Malachite’s Big Hole
1830 Wind River Rendezvous:
The pack train which left St Louis in April of 1830 under William Sublette was unique. The supplies were carried in ten wagons drawn by five mules each, and two Dearborn carriages, each drawn by one mule. These were the first wagons to proceed west along the Platte River and thence over South Pass. Twelve head of cattle and one milch cow were also brought. There were 81 new recruits bound for the mountains along with this train.
The year 1830 also was the first year that there was any real rivalry to the firm of Smith, Jackson and Sublette. An American Fur Company supply train (Jacob Astor) under the direction of Lucien Fontenelle, Andrew Drips and Joseph Robidoux also left St Louis in the spring of this year. Warren Ferris accompanied the American Fur Company train.

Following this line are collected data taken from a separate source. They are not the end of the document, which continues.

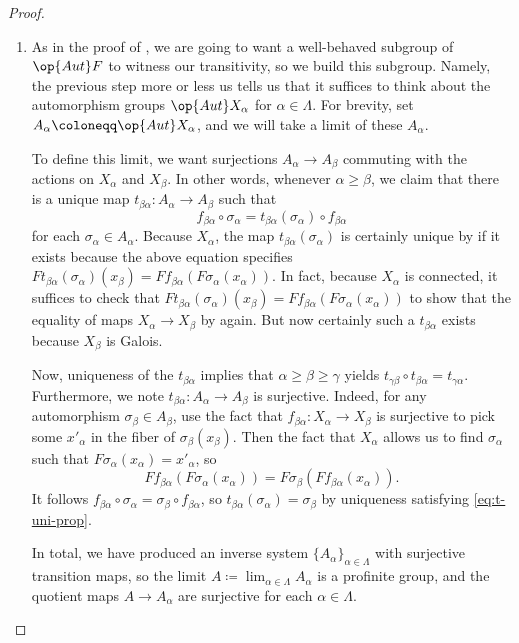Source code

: \documentclass{amsart}
\begin{document}
\begin{proof}
\begin{enumerate}
        \item As in the proof of , we are going to want a well-behaved subgroup of $\op{Aut}F$ to witness our transitivity, so we build this subgroup. Namely, the previous step more or less us tells us that it suffices to think about the automorphism groups $\op{Aut}X_\alpha$ for $\alpha\in\Lambda$. For brevity, set $A_\alpha\coloneqq\op{Aut}X_\alpha$, and we will take a limit of these $A_\alpha$.

        To define this limit, we want surjections $A_\alpha\to A_\beta$ commuting with the actions on $X_\alpha$ and $X_\beta$. In other words, whenever $\alpha\ge\beta$, we claim that there is a unique map $t_{\beta\alpha}\colon A_\alpha\to A_\beta$ such that
        \begin{equation}
            f_{\beta\alpha}\circ\sigma_\alpha=t_{\beta\alpha}(\sigma_\alpha)\circ f_{\beta\alpha} \label{eq:t-uni-prop}
        \end{equation}
        for each $\sigma_\alpha\in A_\alpha$. Because $X_\alpha$, the map $t_{\beta\alpha}(\sigma_\alpha)$ is certainly unique by  if it exists because the above equation specifies $Ft_{\beta\alpha}(\sigma_\alpha)(x_\beta)=Ff_{\beta\alpha}(F\sigma_\alpha(x_\alpha))$. In fact, because $X_\alpha$ is connected, it suffices to check that $Ft_{\beta\alpha}(\sigma_\alpha)(x_\beta)=Ff_{\beta\alpha}(F\sigma_\alpha(x_\alpha))$ to show that the equality of maps $X_\alpha\to X_\beta$ by  again. But now certainly such a $t_{\beta\alpha}$ exists because $X_\beta$ is Galois.

        Now, uniqueness of the $t_{\beta\alpha}$ implies that $\alpha\ge\beta\ge\gamma$ yields $t_{\gamma\beta}\circ t_{\beta\alpha}=t_{\gamma\alpha}$. Furthermore, we note $t_{\beta\alpha}\colon A_\alpha\to A_\beta$ is surjective. Indeed, for any automorphism $\sigma_\beta\in A_\beta$, use the fact that $f_{\beta\alpha}\colon X_\alpha\to X_\beta$ is surjective to pick some $x'_\alpha$ in the fiber of $\sigma_\beta(x_\beta)$. Then the fact that $X_\alpha$ allows us to find $\sigma_\alpha$ such that $F\sigma_\alpha(x_\alpha)=x'_\alpha$, so
        \[Ff_{\beta\alpha}(F\sigma_\alpha(x_\alpha))=F\sigma_\beta(Ff_{\beta\alpha}(x_\alpha)).\]
        It follows $f_{\beta\alpha}\circ\sigma_\alpha=\sigma_\beta\circ f_{\beta\alpha}$, so $t_{\beta\alpha}(\sigma_\alpha)=\sigma_\beta$ by uniqueness satisfying \eqref{eq:t-uni-prop}.

        In total, we have produced an inverse system $\{A_\alpha\}_{\alpha\in\Lambda}$ with surjective transition maps, so the limit $A\coloneqq\lim_{\alpha\in\Lambda}A_\alpha$ is a profinite group, and the quotient maps $A\to A_\alpha$ are surjective for each $\alpha\in\Lambda$.


\end{enumerate}
\end{proof}
\end{document}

Sublette’s supply train arrived at the Wind River Rendezvous in the middle of July. Although the American Fur Company supply train arrived on the Green River on June 21st, they failed to find the rendezvous, and subsequently cached their goods prior to starting the fall hunt. (Map)
Joe Meek writes about this rendezvous “ …Beaver, the currency of the mountain, was plenty that year and goods were high accordingly. A thousand dollars a day was not too much for some of the most reckless to spend on their squaws, horses, alcohol, and themselves…Pure alcohol was what they “got tight on;” and a desperate tight it was, to be sure!””
For Smith, Jackson and Sublette, this was an extremely successful year. A total of 170 packs of beaver valued at $84,499 were taken. After expenses, this left about $55,000 for the three partners, plus $28,000 still on the Ashley’s books as a credit from previous years. Not a bad return over four years at a time when $100-$200 a year was considered to be an above average wage.
Sensing that the business was changing, Smith, Jackson and Sublette, sold out their interest in the company on August 4, 1830, to Thomas Fitzpatrick, James Bridger, Milton Sublette, Henry Fraeb and Jean Gervais and the name of the company was changed to the Rocky Mountain Fur Company. Smith, Jackson and Sublette would provide a supply caravan for the new company, however the new company would need to send a representative down from the mountains in the spring to complete the arrangements. Smith, Jackson and Sublette left the mountains with about 70 men to return with the furs to St. Louis, arriving there on October 10, 1830.